The day you finalize your divorce may bring about a mixed bag of feelings, some or all of which you may not have expected. You may feel relieved (that the process is over), excited about being finally able to move forward, regretful for how things turned out. Chances are, you will also feel sad and even a little blue.
Divorce is a loss. It’s a loss of a dream for a happy and “forever” marriage, a loss of a family identity and structure, a loss of relationships with some extended family and mutual friends, a loss of a parental unit. Like any loss, divorce can bring about a sea of emotions. One of the major feelings that often rolls in is grief: a feeling of deep sorrow or distress. Even when one has accepted the divorce and is ready to move on, negative emotions can arise and halt the healing process. So, what, if anything, can a person do to deal with the emotional aftermath of a divorce? The answer is complex yet simple: ride the waves.
Embrace the Emotions
In a previous blog, we discussed the four emotional stages of deciding on divorce. Many times, after the dust settles, the disillusionment and dissatisfaction felt during the process is replaced by sadness, anger, confusion, frustration, and even exhaustion. The worst thing that you can do is ignore these feelings or try to force them out. Although you may be “sitting pretty” on the outside, on the inside you will be bubbling with fear, resentment, and anger. Feel every single emotion, letting the sadness and anger wash over you like a wave. Also keep in mind that the presence of these emotions, while normal, will lessen as time goes on.
Take of Your Cape
In the meantime, give yourself permission to function at a level that is less than normal. You probably won’t be as productive as you once were. You may not feel like taking on any extra responsibilities. This is okay. Instead of forcing yourself to be “Superman” or “Wonder Woman”, take off your cape and take the time to heal and regroup. Work on self-love. Embrace growth and getting to know yourself. Seek therapy. Take things day by day, hour by hour, minute by minute. Just don’t give up.

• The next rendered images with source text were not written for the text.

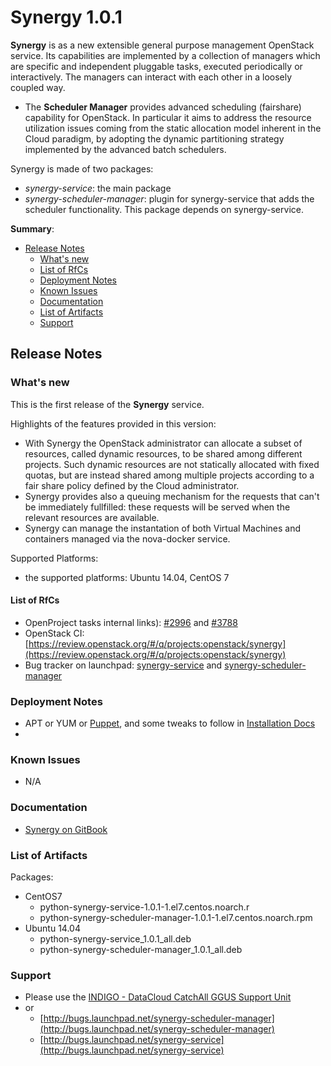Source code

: # Synergy 1.0.1

**Synergy** is as a new extensible general purpose management OpenStack service. Its capabilities are implemented by a collection of managers which are specific and independent pluggable tasks, executed periodically or interactively. The managers can interact with each other in a loosely coupled way.
* The **Scheduler Manager** provides advanced scheduling (fairshare) capability for OpenStack. In particular it aims to address the resource utilization issues coming from the static allocation model inherent in the Cloud paradigm, by adopting the dynamic partitioning strategy implemented by the advanced batch schedulers.

Synergy is made of two packages:
* *synergy-service*: the main package
* *synergy-scheduler-manager*: plugin for synergy-service that adds the scheduler functionality. This package depends on synergy-service.

**Summary**:
* [Release Notes](#id1)
  * [What's new](#id2)
  * [List of RfCs](#id3)
  * [Deployment Notes](#id4)
  * [Known Issues](#id5)
  * [Documentation](#id6)
  * [List of Artifacts](#id7)
  * [Support](#id8)


<a id="id1"></a>
## Release Notes

<a id="id2"></a>
### What's new

This is the first release of the **Synergy** service.

Highlights of the features provided in this version:
* With Synergy the OpenStack administrator can allocate a subset of resources, called dynamic resources, to be shared among different projects. Such dynamic resources are not statically allocated with fixed quotas, but are instead shared among multiple projects according to a fair share policy defined by the Cloud administrator.
* Synergy provides also a queuing mechanism for the requests that can't be immediately fullfilled: these requests will be served when the relevant resources are available.
* Synergy can manage the instantation of both Virtual Machines and containers managed via the nova-docker service.

Supported Platforms:
* the supported platforms: Ubuntu 14.04, CentOS 7
 
<a id="id3"></a>
#### List of RfCs 
*   OpenProject tasks internal links): [#2996](https://project.indigo-datacloud.eu/work_packages/2996) and [#3788](https://project.indigo-datacloud.eu/work_packages/3788)
*   OpenStack CI: [https://review.openstack.org/#/q/projects:openstack/synergy](https://review.openstack.org/#/q/projects:openstack/synergy)
*   Bug tracker on launchpad: [synergy-service](https://bugs.launchpad.net/synergy-service) and [synergy-scheduler-manager](https://bugs.launchpad.net/synergy-scheduler-manager)


<a id="id4"></a>
### Deployment Notes
* APT or YUM or [Puppet](https://github.com/indigo-dc/puppet-synergy), and some tweaks to follow in [Installation Docs](https://indigo-dc.gitbooks.io/synergy/content/doc/admin.html)
* 
<a id="id5"></a>
### Known Issues

* N/A

<a id="id6"></a>
### Documentation

* [Synergy on GitBook](https://indigo-dc.gitbooks.io/synergy/content/)

<a id="id7"></a>
### List of Artifacts

Packages:
* CentOS7
  * python-synergy-service-1.0.1-1.el7.centos.noarch.r
  * python-synergy-scheduler-manager-1.0.1-1.el7.centos.noarch.rpm
* Ubuntu 14.04
  * python-synergy-service_1.0.1_all.deb
  * python-synergy-scheduler-manager_1.0.1_all.deb

<a id="id8"></a>
### Support

* Please use the [INDIGO - DataCloud CatchAll GGUS Support Unit](
https://wiki.egi.eu/wiki/GGUS:INDIGO_DataCloud_Catch-all_FAQ)
* or 
  * [http://bugs.launchpad.net/synergy-scheduler-manager](http://bugs.launchpad.net/synergy-scheduler-manager)
  * [http://bugs.launchpad.net/synergy-service](http://bugs.launchpad.net/synergy-service)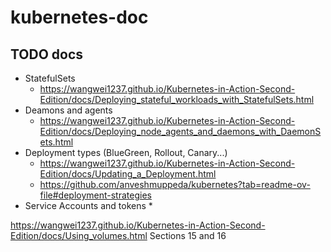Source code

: # kubernetes-doc

## TODO docs


* StatefulSets
  * https://wangwei1237.github.io/Kubernetes-in-Action-Second-Edition/docs/Deploying_stateful_workloads_with_StatefulSets.html
* Deamons and agents
  * https://wangwei1237.github.io/Kubernetes-in-Action-Second-Edition/docs/Deploying_node_agents_and_daemons_with_DaemonSets.html
* Deployment types (BlueGreen, Rollout, Canary...)
  * https://wangwei1237.github.io/Kubernetes-in-Action-Second-Edition/docs/Updating_a_Deployment.html
  * https://github.com/anveshmuppeda/kubernetes?tab=readme-ov-file#deployment-strategies
* Service Accounts and tokens
  * 


https://wangwei1237.github.io/Kubernetes-in-Action-Second-Edition/docs/Using_volumes.html
Sections 15 and 16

Focus on Other Relationships
During a divorce, many relationships can be affected in a negative way. These include parent-child relationships as well as communication with other family members such as parents and in-laws. Children are especially vulnerable to the effects of divorce and this is one of the reasons mediation is recommended early on in the process. Instead of focusing on the hurt and loss that has surfaced after the divorce, work on rebuilding and strengthening connections with others that are still around. Talk on the phone, go on family outings, and make new memories together. Just make sure to keep all interactions as positive as possible.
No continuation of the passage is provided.